なぜデータベースにセキュリティが必要なのか

 情報システムのセキュリティ対策の一部である“データベースセキュリティ”が必要な理由は、個人情報漏えいと内部統制で少し異なります。

個人情報漏えい

 個人情報漏えいは、マルウェアやノートPCの紛失などによる「個人端末からの意図しない流出」と、内部の人間による「悪意を持った不正なアクセスによる流出」が主な原因です。

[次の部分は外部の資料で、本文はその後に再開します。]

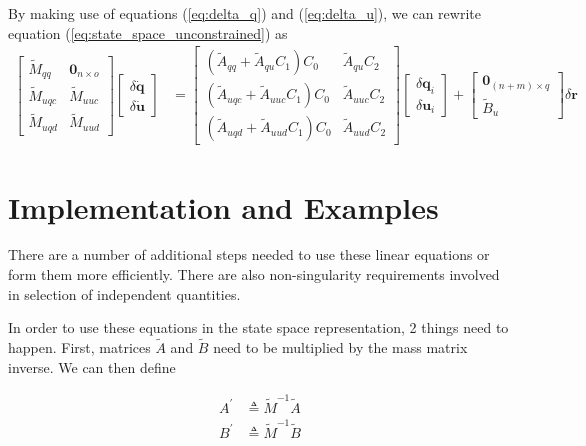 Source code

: \documentclass{svjour3}                     %
\begin{document}
By making use of equations (\ref{eq:delta_q}) and (\ref{eq:delta_u}), we can
rewrite equation (\ref{eq:state_space_unconstrained}) as
\begin{align}
  \label{eq:state_space_constrained}
  \left[
    \begin{array}{cc}
      \tilde{M}_{qq} & \bm{0}_{n \times o} \\
      \tilde{M}_{uqc} & \tilde{M}_{uuc} \\
      \tilde{M}_{uqd} & \tilde{M}_{uud}
    \end{array}
    \right]
    \left[
      \begin{array}{c}
        \delta \bm{\dot{q}} \\
        \delta \bm{\dot{u}}
      \end{array}
    \right]
   &=
   \left[
     \begin{array}{cc}
       (\tilde{A}_{qq} + \tilde{A}_{qu} C_1 ) C_0 & \tilde{A}_{qu} C_2 \\
       (\tilde{A}_{uqc} + \tilde{A}_{uuc} C_1 ) C_0 & \tilde{A}_{uuc} C_2\\
       (\tilde{A}_{uqd} + \tilde{A}_{uud} C_1 ) C_0 & \tilde{A}_{uud} C_2
     \end{array}
   \right]
    \left[
      \begin{array}{c}
        \delta \bm{q}_i \\
        \delta \bm{u}_i
      \end{array}
    \right]
    +
    \left[
      \begin{array}{c}
        \bm{0}_{(n+m) \times q} \\
        \tilde{B}_{u}
      \end{array}
    \right]
    \delta \bm{r}
\end{align}


\section{Implementation and Examples}

There are a number of additional steps needed to use these linear equations or
form them more efficiently. There are also non-singularity requirements
involved in selection of independent quantities.

In order to use these equations in the state space representation, 2 things
need to happen. First, matrices $\tilde{A}$ and $\tilde{B}$ need to be
multiplied by the mass matrix inverse. We can then define

\begin{align}
    A^\prime &\triangleq \tilde{M}^{-1} \tilde{A} \\
    B^\prime &\triangleq \tilde{M}^{-1} \tilde{B}
\end{align}
\end{document}

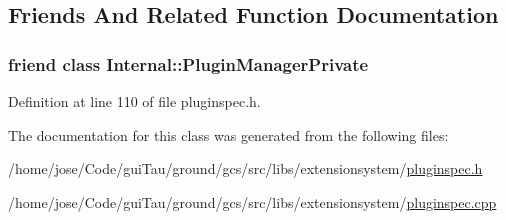 \subsection{Friends And Related Function Documentation}
\hypertarget{class_extension_system_1_1_plugin_spec_ac886620628a69def5b6d57fa12c39179}{
\subsubsection[{Internal\-::\-Plugin\-Manager\-Private}]{\setlength{\rightskip}{0pt plus 5cm}friend class {\bf Internal\-::\-Plugin\-Manager\-Private}\hspace{0.3cm}{\ttfamily [friend]}}}\label{class_extension_system_1_1_plugin_spec_ac886620628a69def5b6d57fa12c39179}


Definition at line 110 of file pluginspec.\-h.



The documentation for this class was generated from the following files\-:\begin{DoxyCompactItemize}
\item 
/home/jose/\-Code/gui\-Tau/ground/gcs/src/libs/extensionsystem/\hyperlink{pluginspec_8h}{pluginspec.\-h}\item 
/home/jose/\-Code/gui\-Tau/ground/gcs/src/libs/extensionsystem/\hyperlink{pluginspec_8cpp}{pluginspec.\-cpp}\end{DoxyCompactItemize}
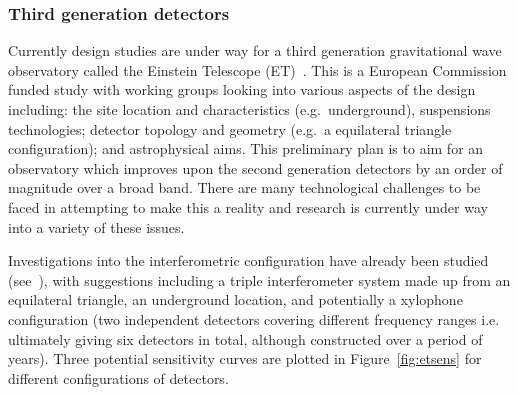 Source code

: \documentclass{article}
\begin{document}
\subsubsection{Third generation detectors}

Currently design studies are under way for a third generation gravitational wave
observatory called the Einstein Telescope (ET)~\cite{ETweb}. This is a European
Commission funded study with working groups looking into various aspects of the
design including: the site location and characteristics (e.g.\ underground),
suspensions technologies; detector topology and geometry (e.g.\ a equilateral
triangle configuration); and astrophysical aims. This preliminary plan is to
aim for an observatory which improves upon the second generation detectors by
an order of magnitude over a broad band. There are many technological challenges
to be faced in attempting to make this a reality and research is currently under
way into a variety of these issues.

Investigations into the interferometric configuration have already been studied
(see~\cite{Freise:2008, Hild:2008b, Hild:2010}), with suggestions including a
triple interferometer system made up from an equilateral triangle, an
underground location, and potentially a xylophone configuration (two independent
detectors covering different frequency ranges i.e. ultimately giving six
detectors in total, although constructed over a period of years). Three
potential sensitivity curves are plotted in Figure~\ref{fig:etsens} for different
configurations of detectors.

\end{document}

 内部の人間の不正なアクセスによる情報漏えいの特徴は、個人データが「大量に流出する」ことです。大量の個人データが格納されている場所は“データベース”であるため、過去の個人情報の流出事件ではデータベースへの不正アクセスが原因と考えられるケースが多々あります。不正アクセスにより流出する個人情報件数は、ノートPCの紛失などで発生する個人端末からの意図しない流出とは比較にならないほど大規模です。

内部統制

 内部統制におけるIT関連の統制には、「IT業務処理統制」と「IT全般統制」の2つがあります。

 IT業務処理統制とは、業務アプリケーションの処理に不正がないように処理プロセスや処理内容を統制することであり、IT全般統制とは業務処理で使用されるITシステム(インフラ)に不正がないように統制することです。データベースセキュリティはIT全般統制に含まれます。

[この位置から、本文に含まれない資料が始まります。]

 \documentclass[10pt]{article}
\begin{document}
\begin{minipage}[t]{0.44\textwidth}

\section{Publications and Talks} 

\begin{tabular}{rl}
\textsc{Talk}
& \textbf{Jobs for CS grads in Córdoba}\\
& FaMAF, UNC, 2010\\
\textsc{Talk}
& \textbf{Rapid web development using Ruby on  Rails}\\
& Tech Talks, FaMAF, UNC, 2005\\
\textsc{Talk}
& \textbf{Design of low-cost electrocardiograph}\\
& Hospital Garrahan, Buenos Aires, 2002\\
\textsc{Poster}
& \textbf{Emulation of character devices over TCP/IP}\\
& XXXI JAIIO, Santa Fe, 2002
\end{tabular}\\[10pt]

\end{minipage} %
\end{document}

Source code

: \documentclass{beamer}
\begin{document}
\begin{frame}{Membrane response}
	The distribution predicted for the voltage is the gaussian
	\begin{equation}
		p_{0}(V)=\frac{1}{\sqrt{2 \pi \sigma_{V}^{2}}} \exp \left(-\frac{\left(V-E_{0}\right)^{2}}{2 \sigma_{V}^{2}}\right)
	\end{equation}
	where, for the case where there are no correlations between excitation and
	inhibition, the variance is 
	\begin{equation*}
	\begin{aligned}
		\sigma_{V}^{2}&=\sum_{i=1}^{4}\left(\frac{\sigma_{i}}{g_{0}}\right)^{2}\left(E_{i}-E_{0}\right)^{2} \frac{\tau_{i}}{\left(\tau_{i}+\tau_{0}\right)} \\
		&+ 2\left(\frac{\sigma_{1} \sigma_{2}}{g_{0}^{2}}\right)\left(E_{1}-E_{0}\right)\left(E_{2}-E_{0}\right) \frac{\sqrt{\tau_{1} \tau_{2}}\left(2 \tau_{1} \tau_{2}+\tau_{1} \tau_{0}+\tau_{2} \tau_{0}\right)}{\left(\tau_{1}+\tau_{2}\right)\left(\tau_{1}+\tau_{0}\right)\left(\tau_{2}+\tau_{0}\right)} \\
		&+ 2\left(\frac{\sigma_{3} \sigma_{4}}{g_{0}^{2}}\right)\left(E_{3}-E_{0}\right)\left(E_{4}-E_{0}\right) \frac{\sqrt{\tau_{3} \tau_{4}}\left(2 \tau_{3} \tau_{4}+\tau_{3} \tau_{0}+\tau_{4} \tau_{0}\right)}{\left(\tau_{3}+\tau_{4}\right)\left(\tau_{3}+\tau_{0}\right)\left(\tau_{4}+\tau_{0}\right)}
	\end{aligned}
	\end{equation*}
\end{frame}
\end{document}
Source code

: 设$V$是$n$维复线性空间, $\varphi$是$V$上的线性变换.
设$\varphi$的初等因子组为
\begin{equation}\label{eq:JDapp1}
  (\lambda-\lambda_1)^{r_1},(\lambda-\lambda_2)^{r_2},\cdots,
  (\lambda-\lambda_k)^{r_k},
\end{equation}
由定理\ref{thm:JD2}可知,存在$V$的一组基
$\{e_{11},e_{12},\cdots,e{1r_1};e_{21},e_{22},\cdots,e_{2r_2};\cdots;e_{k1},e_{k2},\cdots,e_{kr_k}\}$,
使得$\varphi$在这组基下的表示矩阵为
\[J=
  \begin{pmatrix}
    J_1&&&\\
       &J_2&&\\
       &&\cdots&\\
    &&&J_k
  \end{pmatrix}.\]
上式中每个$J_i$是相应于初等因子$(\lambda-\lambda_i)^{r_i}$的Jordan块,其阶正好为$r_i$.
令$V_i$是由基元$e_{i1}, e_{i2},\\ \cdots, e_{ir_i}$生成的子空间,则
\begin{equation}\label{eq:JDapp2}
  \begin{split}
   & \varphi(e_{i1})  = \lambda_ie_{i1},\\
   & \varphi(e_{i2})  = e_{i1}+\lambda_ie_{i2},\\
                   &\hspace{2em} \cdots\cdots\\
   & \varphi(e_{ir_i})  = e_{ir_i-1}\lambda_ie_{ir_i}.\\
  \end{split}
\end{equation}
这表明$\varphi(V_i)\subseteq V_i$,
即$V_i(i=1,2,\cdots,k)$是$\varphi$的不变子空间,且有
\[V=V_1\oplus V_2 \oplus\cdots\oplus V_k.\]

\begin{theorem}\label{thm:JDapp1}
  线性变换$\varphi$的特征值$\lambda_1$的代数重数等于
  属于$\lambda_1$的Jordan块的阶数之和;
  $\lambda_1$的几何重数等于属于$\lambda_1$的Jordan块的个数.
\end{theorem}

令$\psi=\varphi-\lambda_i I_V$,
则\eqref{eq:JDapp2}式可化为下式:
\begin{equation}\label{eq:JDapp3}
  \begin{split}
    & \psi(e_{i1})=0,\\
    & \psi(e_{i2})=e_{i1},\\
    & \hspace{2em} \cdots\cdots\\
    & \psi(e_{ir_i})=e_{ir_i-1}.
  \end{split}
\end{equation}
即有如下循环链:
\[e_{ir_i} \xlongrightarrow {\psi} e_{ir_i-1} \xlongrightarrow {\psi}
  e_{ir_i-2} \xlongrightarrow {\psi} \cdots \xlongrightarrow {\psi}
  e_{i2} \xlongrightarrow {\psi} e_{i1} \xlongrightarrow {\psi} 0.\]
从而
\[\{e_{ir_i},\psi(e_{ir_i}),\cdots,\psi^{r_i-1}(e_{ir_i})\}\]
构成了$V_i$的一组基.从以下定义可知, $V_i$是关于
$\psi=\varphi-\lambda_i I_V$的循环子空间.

 業務アプリケーションからは不正な処理がないように統制されていたとしても、データベースセキュリティ対策が行われていなければ、無防備なデータベースに直接アクセスされてしまいます。これにより、例えば財務に関わるデータが不正に改ざんされ、内部統制報告に影響が出てしまいます。

データベースセキュリティ実装の流れ

 データベースのセキュリティの実装は、「目的の確認」「目標設定」「現状の確認と問題点、影響度の洗い出し」「実施すべきデータベースセキュリティ対策の検討と実施」の流れで行います。

(1)目的の確認

 まず、何を目的としてデータベースセキュリティを実装するのかを、明確化します。そうすることでデータベースセキュリティ対策の対象とすべきデータが見えてきます。

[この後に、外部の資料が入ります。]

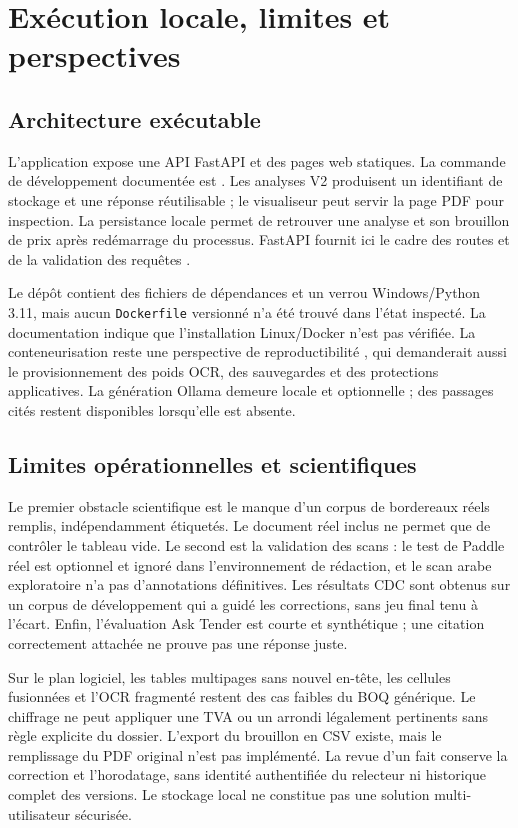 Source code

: \chapter{Exécution locale, limites et perspectives}\label{chap:deploiement}
\section{Architecture exécutable}
L'application expose une API FastAPI et des pages web statiques. La commande de développement documentée est \texttt{}. Les analyses V2 produisent un identifiant de stockage et une réponse réutilisable ; le visualiseur peut servir la page PDF pour inspection. La persistance locale permet de retrouver une analyse et son brouillon de prix après redémarrage du processus. FastAPI fournit ici le cadre des routes et de la validation des requêtes \cite{fastapi}.

Le dépôt contient des fichiers de dépendances et un verrou Windows/Python 3.11, mais aucun \texttt{Dockerfile} versionné n'a été trouvé dans l'état inspecté. La documentation indique que l'installation Linux/Docker n'est pas vérifiée. La conteneurisation reste une perspective de reproductibilité \cite{docker}, qui demanderait aussi le provisionnement des poids OCR, des sauvegardes et des protections applicatives. La génération Ollama demeure locale et optionnelle ; des passages cités restent disponibles lorsqu'elle est absente.

\section{Limites opérationnelles et scientifiques}
Le premier obstacle scientifique est le manque d'un corpus de bordereaux réels remplis, indépendamment étiquetés. Le document réel inclus ne permet que de contrôler le tableau vide. Le second est la validation des scans : le test de Paddle réel est optionnel et ignoré dans l'environnement de rédaction, et le scan arabe exploratoire n'a pas d'annotations définitives. Les résultats CDC sont obtenus sur un corpus de développement qui a guidé les corrections, sans jeu final tenu à l'écart. Enfin, l'évaluation Ask Tender est courte et synthétique ; une citation correctement attachée ne prouve pas une réponse juste.

Sur le plan logiciel, les tables multipages sans nouvel en-tête, les cellules fusionnées et l'OCR fragmenté restent des cas faibles du BOQ générique. Le chiffrage ne peut appliquer une TVA ou un arrondi légalement pertinents sans règle explicite du dossier. L'export du brouillon en CSV existe, mais le remplissage du PDF original n'est pas implémenté. La revue d'un fait conserve la correction et l'horodatage, sans identité authentifiée du relecteur ni historique complet des versions. Le stockage local ne constitue pas une solution multi-utilisateur sécurisée.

 個人情報漏えい対策が目的であれば、氏名や生年月日、財産、マイナンバーなどの個人情報に関するデータが対策の対象となります。内部統制対策が目的であれば、対策の対象となるのは内部統制報告に影響を与える財務に関するデータです。

(2)目標設定

 目標設定のフェーズでは、対策の対象となるデータについて、どのような状態であることが望ましいのかを定義します。

 個人情報漏えい対策と内部統制対策共通の目標もあれば、それぞれ異なる目標も考えられます。例えば、「特権ユーザーは管理者など限定された人間のみが使用可能である」「データベースへのアクセスは限定されている」といった内容は共通した目標となり得ます。

 それぞれの目標例として、内部統制対策では「財務に影響するデータへの更新処理は常に承認が行われている」「統制が有効なことを証明できる」という目標が考えられます。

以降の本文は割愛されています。